Un breve fragmento del Capítulo X de Salambó me parece la síntesis del virtuosismo de Flaubert en la busca del afinamientoentre le mot juste y le mot propre. Sabemos que el jefe bárbaro Matho, enamorado de Salambó, ha robado el zaimph, velo sagradode la diosa Tanit, de quien Salambó es sacerdotisa. A este robo, los sacerdotes cartagineses atribuyen el triunfo de los bárbaros que asedian la ciudad. El eunuco Schahabarim, sumo sacerdote de la diosa, urge a Salambó a que vaya al campamento bárbaro y lo rescate de las manos de Matho, aunque ello signifique acceder a sus deseos y perder la virginidad. Cito los párrafos.
“Se desplomó (Salambó) sobre el escabel de ébano, y permanecía con los brazos extendidos entre sus rodillas, temblando de pies a cabeza, como una víctima al pie del altar cuando espera el golpe de la maza. Le zumbaban las sienes, veía girar círculos de fuego y, en su estupor, sólo comprendía una cosa: que seguramente iba a morir muy pronto”.
“Pero si Rabbetna triunfaba, si el zaimphse recobraba y se salvaba Cartago, ¡qué importa la vida de una mujer!, pensaba Schahabarim. Además, tal vez pudiera rescatar el velo y no perecería”.
La narración está contada por un narrador omnisciente en el primer párrafo y en estilo indirecto libre en el segundo; demanda catorce verbos para expresar el estado del ánimo de Salambó y los pensamientos de Schahabarim, de ellos la gran mayoría son pretéritos indefinidos e imperfectos, intercalados con un gerundio, un presente, un futuro próximo, un imperfecto de subjuntivo para cerrar con un condicional simple.

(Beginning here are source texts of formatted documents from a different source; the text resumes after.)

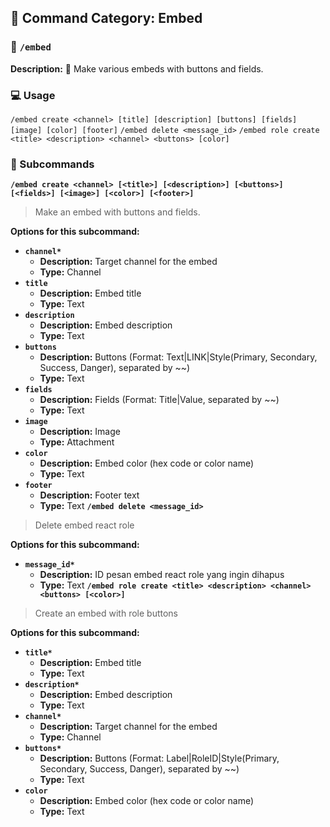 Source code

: ## 📁 Command Category: Embed

### 💾 `/embed`

**Description:** 💬 Make various embeds with buttons and fields.

### 💻 Usage

`/embed create <channel> [title] [description] [buttons] [fields] [image] [color] [footer]`
`/embed delete <message_id>`
`/embed role create <title> <description> <channel> <buttons> [color]`

### 🔧 Subcommands

**`/embed create <channel> [<title>] [<description>] [<buttons>] [<fields>] [<image>] [<color>] [<footer>]`**
> Make an embed with buttons and fields.

**Options for this subcommand:**
- **`channel*`**
  - **Description:** Target channel for the embed
  - **Type:** Channel
- **`title`**
  - **Description:** Embed title
  - **Type:** Text
- **`description`**
  - **Description:** Embed description
  - **Type:** Text
- **`buttons`**
  - **Description:** Buttons (Format: Text|LINK|Style(Primary, Secondary, Success, Danger), separated by ~~)
  - **Type:** Text
- **`fields`**
  - **Description:** Fields (Format: Title|Value, separated by ~~)
  - **Type:** Text
- **`image`**
  - **Description:** Image
  - **Type:** Attachment
- **`color`**
  - **Description:** Embed color (hex code or color name)
  - **Type:** Text
- **`footer`**
  - **Description:** Footer text
  - **Type:** Text
**`/embed delete <message_id>`**
> Delete embed react role

**Options for this subcommand:**
- **`message_id*`**
  - **Description:** ID pesan embed react role yang ingin dihapus
  - **Type:** Text
**`/embed role create <title> <description> <channel> <buttons> [<color>]`**
> Create an embed with role buttons

**Options for this subcommand:**
- **`title*`**
  - **Description:** Embed title
  - **Type:** Text
- **`description*`**
  - **Description:** Embed description
  - **Type:** Text
- **`channel*`**
  - **Description:** Target channel for the embed
  - **Type:** Channel
- **`buttons*`**
  - **Description:** Buttons (Format: Label|RoleID|Style(Primary, Secondary, Success, Danger), separated by ~~)
  - **Type:** Text
- **`color`**
  - **Description:** Embed color (hex code or color name)
  - **Type:** Text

Disonancia de tiempos que le da a este fluir de sensaciones y pensamientos la contundencia de un intercambio de golpes entre dos boxeadores.
Un detalle final, la edición que tengo de Salambó (Edaf, Madrid, 1964) tiene cuatrocientas tres páginas y el párrafo que acabo de citar, un tercio de carilla. Esta traducción se corresponde con la versión definitiva de la novela de 1874. A doce años de su primera edición, Flaubert volvió someter el texto a la prueba del gueuloiry corregirlo otra vez, antes de aprobar una nueva edición.